= The New Jerusalem (Wilby) =

The New Jerusalem is a work for brass band by the British composer Philip Wilby. It was commissioned by the National Youth Brass Band of Great Britain, and first performed by them at City Hall, Salisbury in April 1990.

The work was composed during the collapse of the Eastern Bloc. Wilby saw the Book of Revelation as forcefully reflecting the turbulence and optimism of contemporary political events. The title of the work is thus derived from Revelation 21:1-2, which is quoted at the top of the score:

And I saw a new heaven and a new earth: for the first heaven and the first earth were passed away; and there was no more sea.

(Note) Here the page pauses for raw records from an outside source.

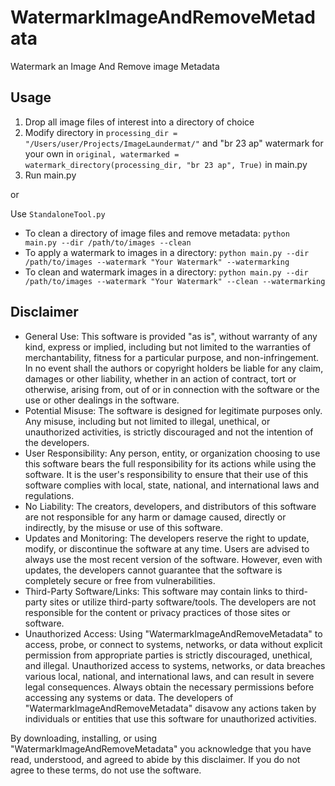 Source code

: # WatermarkImageAndRemoveMetadata
Watermark an Image And Remove image Metadata

## Usage
1. Drop all image files of interest into a directory of choice
2. Modify directory in `processing_dir = "/Users/user/Projects/ImageLaundermat/"` and "br 23 ap" watermark for your own in `original, watermarked = watermark_directory(processing_dir, "br 23 ap", True)` in main.py
3. Run main.py

or

Use  `StandaloneTool.py`
- To clean a directory of image files and remove metadata: ```python main.py --dir /path/to/images --clean```
- To apply a watermark to images in a directory: ```python main.py --dir /path/to/images --watermark "Your Watermark" --watermarking```
- To clean and watermark images in a directory: ```python main.py --dir /path/to/images --watermark "Your Watermark" --clean --watermarking```


## Disclaimer

- General Use: This software is provided "as is", without warranty of any kind, express or implied, including but not limited to the warranties of merchantability, fitness for a particular purpose, and non-infringement. In no event shall the authors or copyright holders be liable for any claim, damages or other liability, whether in an action of contract, tort or otherwise, arising from, out of or in connection with the software or the use or other dealings in the software.
- Potential Misuse: The software is designed for legitimate purposes only. Any misuse, including but not limited to illegal, unethical, or unauthorized activities, is strictly discouraged and not the intention of the developers.
- User Responsibility: Any person, entity, or organization choosing to use this software bears the full responsibility for its actions while using the software. It is the user's responsibility to ensure that their use of this software complies with local, state, national, and international laws and regulations.
- No Liability: The creators, developers, and distributors of this software are not responsible for any harm or damage caused, directly or indirectly, by the misuse or use of this software.
- Updates and Monitoring: The developers reserve the right to update, modify, or discontinue the software at any time. Users are advised to always use the most recent version of the software. However, even with updates, the developers cannot guarantee that the software is completely secure or free from vulnerabilities.
- Third-Party Software/Links: This software may contain links to third-party sites or utilize third-party software/tools. The developers are not responsible for the content or privacy practices of those sites or software.
- Unauthorized Access: Using "WatermarkImageAndRemoveMetadata" to access, probe, or connect to systems, networks, or data without explicit permission from appropriate parties is strictly discouraged, unethical, and illegal. Unauthorized access to systems, networks, or data breaches various local, national, and international laws, and can result in severe legal consequences. Always obtain the necessary permissions before accessing any systems or data. The developers of "WatermarkImageAndRemoveMetadata" disavow any actions taken by individuals or entities that use this software for unauthorized activities.

By downloading, installing, or using "WatermarkImageAndRemoveMetadata" you acknowledge that you have read, understood, and agreed to abide by this disclaimer. If you do not agree to these terms, do not use the software.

And I John saw the holy city, new Jerusalem, coming down from God out of heaven, prepared as a bride adorned for her husband.

Wilby saw his work as representing "a sure triumph of the human spirit over oppression, a sense of liberty and resurrection drawn out of sorrow and pain". The off-stage solo cornet fanfares and the dynamic nature of the composition as a whole are designed to convey this sentiment.

==Contest version==

The original version of The New Jerusalem was for a large group of players. Wilby revised the work for a conventional number of brass band musicians and this version was used as the contest piece for the final of the 1992 National Brass Band Championship of Great Britain. The Grimethorpe Colliery Band won the competition with its performance of Wilby's piece not long after Grimethorpe Colliery's closure. The film Brassed Off, which depicts the 1992 championship finals, has the finale from the William Tell Overture in place of The New Jerusalem.